▸ **Work task**: Copy each line below that has "more".

▸ **Source material**:

┄┄┄┄┄┄

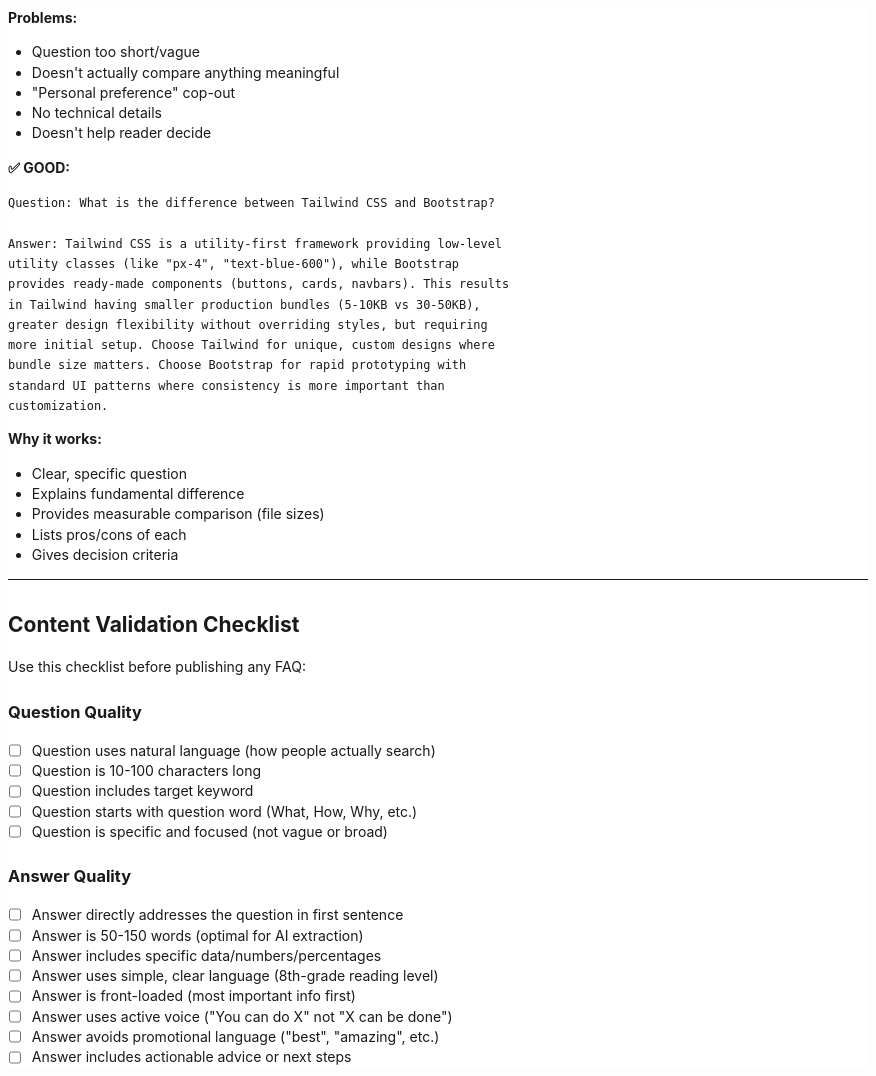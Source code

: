 **Problems:**
- Question too short/vague
- Doesn't actually compare anything meaningful
- "Personal preference" cop-out
- No technical details
- Doesn't help reader decide

**✅ GOOD:**
```
Question: What is the difference between Tailwind CSS and Bootstrap?

Answer: Tailwind CSS is a utility-first framework providing low-level
utility classes (like "px-4", "text-blue-600"), while Bootstrap
provides ready-made components (buttons, cards, navbars). This results
in Tailwind having smaller production bundles (5-10KB vs 30-50KB),
greater design flexibility without overriding styles, but requiring
more initial setup. Choose Tailwind for unique, custom designs where
bundle size matters. Choose Bootstrap for rapid prototyping with
standard UI patterns where consistency is more important than
customization.
```

**Why it works:**
- Clear, specific question
- Explains fundamental difference
- Provides measurable comparison (file sizes)
- Lists pros/cons of each
- Gives decision criteria

---

## Content Validation Checklist

Use this checklist before publishing any FAQ:

### Question Quality
- [ ] Question uses natural language (how people actually search)
- [ ] Question is 10-100 characters long
- [ ] Question includes target keyword
- [ ] Question starts with question word (What, How, Why, etc.)
- [ ] Question is specific and focused (not vague or broad)

### Answer Quality
- [ ] Answer directly addresses the question in first sentence
- [ ] Answer is 50-150 words (optimal for AI extraction)
- [ ] Answer includes specific data/numbers/percentages
- [ ] Answer uses simple, clear language (8th-grade reading level)
- [ ] Answer is front-loaded (most important info first)
- [ ] Answer uses active voice ("You can do X" not "X can be done")
- [ ] Answer avoids promotional language ("best", "amazing", etc.)
- [ ] Answer includes actionable advice or next steps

┄┄┄┄┄┄

▸ **Result of the task**:
more initial setup. Choose Tailwind for unique, custom designs where
standard UI patterns where consistency is more important than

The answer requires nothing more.